──────── Data to examine

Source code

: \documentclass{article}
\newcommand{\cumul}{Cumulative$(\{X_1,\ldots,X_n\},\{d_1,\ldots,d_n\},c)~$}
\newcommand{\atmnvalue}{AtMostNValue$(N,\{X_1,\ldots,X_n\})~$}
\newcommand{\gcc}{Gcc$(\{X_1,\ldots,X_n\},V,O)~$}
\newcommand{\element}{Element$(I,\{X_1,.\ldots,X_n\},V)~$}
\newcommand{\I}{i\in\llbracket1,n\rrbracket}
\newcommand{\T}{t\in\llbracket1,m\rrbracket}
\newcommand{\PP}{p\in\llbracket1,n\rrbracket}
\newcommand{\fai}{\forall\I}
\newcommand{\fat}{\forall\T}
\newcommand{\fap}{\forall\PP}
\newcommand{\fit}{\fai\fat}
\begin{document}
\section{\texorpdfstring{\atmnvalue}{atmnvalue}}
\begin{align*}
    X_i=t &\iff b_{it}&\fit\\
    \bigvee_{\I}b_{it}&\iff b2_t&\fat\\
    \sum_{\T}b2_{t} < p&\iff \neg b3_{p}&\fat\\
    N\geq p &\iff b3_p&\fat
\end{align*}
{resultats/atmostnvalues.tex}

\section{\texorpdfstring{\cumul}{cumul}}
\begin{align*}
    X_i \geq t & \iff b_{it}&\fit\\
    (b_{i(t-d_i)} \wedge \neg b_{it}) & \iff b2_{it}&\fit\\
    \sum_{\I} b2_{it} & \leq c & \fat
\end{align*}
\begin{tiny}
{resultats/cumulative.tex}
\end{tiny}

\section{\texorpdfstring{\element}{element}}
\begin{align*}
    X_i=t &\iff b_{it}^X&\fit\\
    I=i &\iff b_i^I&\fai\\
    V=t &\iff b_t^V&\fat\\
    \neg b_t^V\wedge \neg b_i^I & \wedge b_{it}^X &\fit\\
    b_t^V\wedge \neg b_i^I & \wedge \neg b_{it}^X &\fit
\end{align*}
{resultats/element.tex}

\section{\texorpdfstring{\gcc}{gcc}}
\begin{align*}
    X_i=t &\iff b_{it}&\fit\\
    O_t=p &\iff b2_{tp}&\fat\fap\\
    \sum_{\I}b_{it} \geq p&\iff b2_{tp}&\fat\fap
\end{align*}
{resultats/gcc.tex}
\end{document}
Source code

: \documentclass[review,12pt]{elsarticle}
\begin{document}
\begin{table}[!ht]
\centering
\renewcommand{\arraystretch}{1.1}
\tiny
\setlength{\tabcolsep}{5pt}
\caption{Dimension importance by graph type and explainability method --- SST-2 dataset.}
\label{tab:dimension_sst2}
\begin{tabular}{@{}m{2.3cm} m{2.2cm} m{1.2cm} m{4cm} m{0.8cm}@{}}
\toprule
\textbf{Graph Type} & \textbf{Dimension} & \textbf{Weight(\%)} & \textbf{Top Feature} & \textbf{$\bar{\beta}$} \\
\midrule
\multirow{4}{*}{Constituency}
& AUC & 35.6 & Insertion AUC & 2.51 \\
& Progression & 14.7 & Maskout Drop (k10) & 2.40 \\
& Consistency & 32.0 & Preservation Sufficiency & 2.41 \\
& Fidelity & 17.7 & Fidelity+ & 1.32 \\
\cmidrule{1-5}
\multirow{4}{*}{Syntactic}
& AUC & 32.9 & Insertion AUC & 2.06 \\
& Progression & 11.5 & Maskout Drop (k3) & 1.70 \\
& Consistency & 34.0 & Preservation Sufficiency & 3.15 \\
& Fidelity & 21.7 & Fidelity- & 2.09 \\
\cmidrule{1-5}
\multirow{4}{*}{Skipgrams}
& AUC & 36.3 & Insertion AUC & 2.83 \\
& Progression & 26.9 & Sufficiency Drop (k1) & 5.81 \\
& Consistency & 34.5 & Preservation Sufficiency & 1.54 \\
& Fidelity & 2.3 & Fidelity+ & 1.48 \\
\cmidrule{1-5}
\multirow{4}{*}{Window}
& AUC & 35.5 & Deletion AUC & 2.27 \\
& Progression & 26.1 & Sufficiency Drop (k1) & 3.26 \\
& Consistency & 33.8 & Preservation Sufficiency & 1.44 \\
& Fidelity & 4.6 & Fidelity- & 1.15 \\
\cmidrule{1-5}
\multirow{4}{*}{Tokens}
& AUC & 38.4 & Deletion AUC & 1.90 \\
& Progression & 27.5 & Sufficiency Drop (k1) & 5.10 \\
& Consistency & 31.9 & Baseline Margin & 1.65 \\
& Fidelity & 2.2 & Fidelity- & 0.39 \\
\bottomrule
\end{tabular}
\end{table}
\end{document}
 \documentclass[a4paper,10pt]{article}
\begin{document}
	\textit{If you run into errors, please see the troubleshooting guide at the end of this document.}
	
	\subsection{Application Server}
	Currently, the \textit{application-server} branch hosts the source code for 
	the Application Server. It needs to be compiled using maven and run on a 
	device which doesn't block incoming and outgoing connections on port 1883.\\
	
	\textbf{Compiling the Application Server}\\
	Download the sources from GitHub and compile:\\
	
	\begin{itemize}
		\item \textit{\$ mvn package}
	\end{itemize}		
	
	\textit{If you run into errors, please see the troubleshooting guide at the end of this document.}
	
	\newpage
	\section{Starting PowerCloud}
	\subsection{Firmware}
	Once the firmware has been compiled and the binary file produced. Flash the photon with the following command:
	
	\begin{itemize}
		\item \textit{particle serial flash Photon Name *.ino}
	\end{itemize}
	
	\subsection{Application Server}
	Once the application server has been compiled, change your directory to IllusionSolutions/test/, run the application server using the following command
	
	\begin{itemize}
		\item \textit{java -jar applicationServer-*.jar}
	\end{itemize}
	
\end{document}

────────────────

◆ What the exercise asks ◆
Among the lines above, return each one holding the string "following".

◆ Reply ◆
	Once the firmware has been compiled and the binary file produced. Flash the photon with the following command:
	Once the application server has been compiled, change your directory to IllusionSolutions/test/, run the application server using the following command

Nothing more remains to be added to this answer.